WORK TO BE COMPLETED → Pictures stay out; everything else in the entries below is to be duplicated exactly.

EXCERPTED RECORDS →
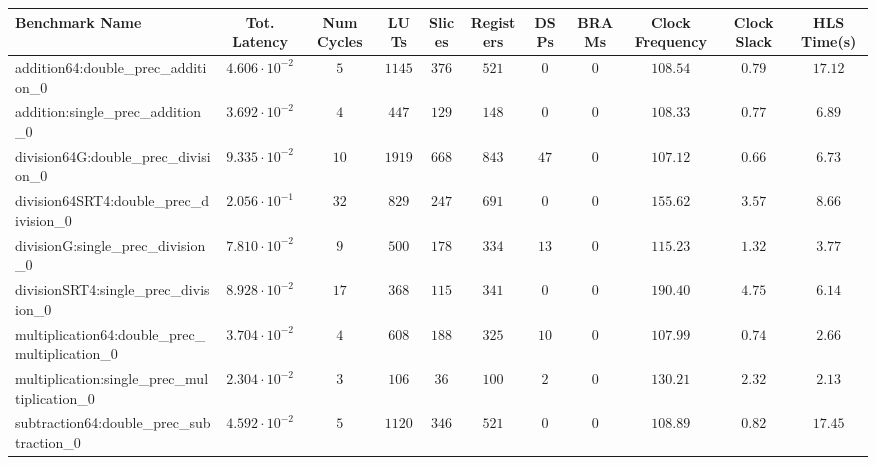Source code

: \begin{tabular}{|l|c|c|c|c|c|c|c|c|c|c|}
\hline
Benchmark Name                                   & Tot. Latency            & Num Cycles & LUTs     & Slices   & Registers & DSPs   & BRAMs & Clock Frequency & Clock Slack & HLS Time(s) \\
\hline
addition64:double\_prec\_addition\_0             & $ 4.606 \cdot 10^{-2} $ & $ 5      $ & $ 1145 $ & $ 376  $ & $ 521   $ & $ 0  $ & $ 0 $ & $ 108.54      $ & $ 0.79    $ & $ 17.12   $ \\
addition:single\_prec\_addition\_0               & $ 3.692 \cdot 10^{-2} $ & $ 4      $ & $ 447  $ & $ 129  $ & $ 148   $ & $ 0  $ & $ 0 $ & $ 108.33      $ & $ 0.77    $ & $ 6.89    $ \\
division64G:double\_prec\_division\_0            & $ 9.335 \cdot 10^{-2} $ & $ 10     $ & $ 1919 $ & $ 668  $ & $ 843   $ & $ 47 $ & $ 0 $ & $ 107.12      $ & $ 0.66    $ & $ 6.73    $ \\
division64SRT4:double\_prec\_division\_0         & $ 2.056 \cdot 10^{-1} $ & $ 32     $ & $ 829  $ & $ 247  $ & $ 691   $ & $ 0  $ & $ 0 $ & $ 155.62      $ & $ 3.57    $ & $ 8.66    $ \\
divisionG:single\_prec\_division\_0              & $ 7.810 \cdot 10^{-2} $ & $ 9      $ & $ 500  $ & $ 178  $ & $ 334   $ & $ 13 $ & $ 0 $ & $ 115.23      $ & $ 1.32    $ & $ 3.77    $ \\
divisionSRT4:single\_prec\_division\_0           & $ 8.928 \cdot 10^{-2} $ & $ 17     $ & $ 368  $ & $ 115  $ & $ 341   $ & $ 0  $ & $ 0 $ & $ 190.40      $ & $ 4.75    $ & $ 6.14    $ \\
multiplication64:double\_prec\_multiplication\_0 & $ 3.704 \cdot 10^{-2} $ & $ 4      $ & $ 608  $ & $ 188  $ & $ 325   $ & $ 10 $ & $ 0 $ & $ 107.99      $ & $ 0.74    $ & $ 2.66    $ \\
multiplication:single\_prec\_multiplication\_0   & $ 2.304 \cdot 10^{-2} $ & $ 3      $ & $ 106  $ & $ 36   $ & $ 100   $ & $ 2  $ & $ 0 $ & $ 130.21      $ & $ 2.32    $ & $ 2.13    $ \\
subtraction64:double\_prec\_subtraction\_0       & $ 4.592 \cdot 10^{-2} $ & $ 5      $ & $ 1120 $ & $ 346  $ & $ 521   $ & $ 0  $ & $ 0 $ & $ 108.89      $ & $ 0.82    $ & $ 17.45   $ \\

\end{tabular}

OUTPUT OF THE TASK →
Source code

: \begin{tabular}{|l|c|c|c|c|c|c|c|c|c|c|}
\hline
Benchmark Name                                   & Tot. Latency            & Num Cycles & LUTs     & Slices   & Registers & DSPs   & BRAMs & Clock Frequency & Clock Slack & HLS Time(s) \\
\hline
addition64:double\_prec\_addition\_0             & $ 4.606 \cdot 10^{-2} $ & $ 5      $ & $ 1145 $ & $ 376  $ & $ 521   $ & $ 0  $ & $ 0 $ & $ 108.54      $ & $ 0.79    $ & $ 17.12   $ \\
addition:single\_prec\_addition\_0               & $ 3.692 \cdot 10^{-2} $ & $ 4      $ & $ 447  $ & $ 129  $ & $ 148   $ & $ 0  $ & $ 0 $ & $ 108.33      $ & $ 0.77    $ & $ 6.89    $ \\
division64G:double\_prec\_division\_0            & $ 9.335 \cdot 10^{-2} $ & $ 10     $ & $ 1919 $ & $ 668  $ & $ 843   $ & $ 47 $ & $ 0 $ & $ 107.12      $ & $ 0.66    $ & $ 6.73    $ \\
division64SRT4:double\_prec\_division\_0         & $ 2.056 \cdot 10^{-1} $ & $ 32     $ & $ 829  $ & $ 247  $ & $ 691   $ & $ 0  $ & $ 0 $ & $ 155.62      $ & $ 3.57    $ & $ 8.66    $ \\
divisionG:single\_prec\_division\_0              & $ 7.810 \cdot 10^{-2} $ & $ 9      $ & $ 500  $ & $ 178  $ & $ 334   $ & $ 13 $ & $ 0 $ & $ 115.23      $ & $ 1.32    $ & $ 3.77    $ \\
divisionSRT4:single\_prec\_division\_0           & $ 8.928 \cdot 10^{-2} $ & $ 17     $ & $ 368  $ & $ 115  $ & $ 341   $ & $ 0  $ & $ 0 $ & $ 190.40      $ & $ 4.75    $ & $ 6.14    $ \\
multiplication64:double\_prec\_multiplication\_0 & $ 3.704 \cdot 10^{-2} $ & $ 4      $ & $ 608  $ & $ 188  $ & $ 325   $ & $ 10 $ & $ 0 $ & $ 107.99      $ & $ 0.74    $ & $ 2.66    $ \\
multiplication:single\_prec\_multiplication\_0   & $ 2.304 \cdot 10^{-2} $ & $ 3      $ & $ 106  $ & $ 36   $ & $ 100   $ & $ 2  $ & $ 0 $ & $ 130.21      $ & $ 2.32    $ & $ 2.13    $ \\
subtraction64:double\_prec\_subtraction\_0       & $ 4.592 \cdot 10^{-2} $ & $ 5      $ & $ 1120 $ & $ 346  $ & $ 521   $ & $ 0  $ & $ 0 $ & $ 108.89      $ & $ 0.82    $ & $ 17.45   $ \\

\end{tabular}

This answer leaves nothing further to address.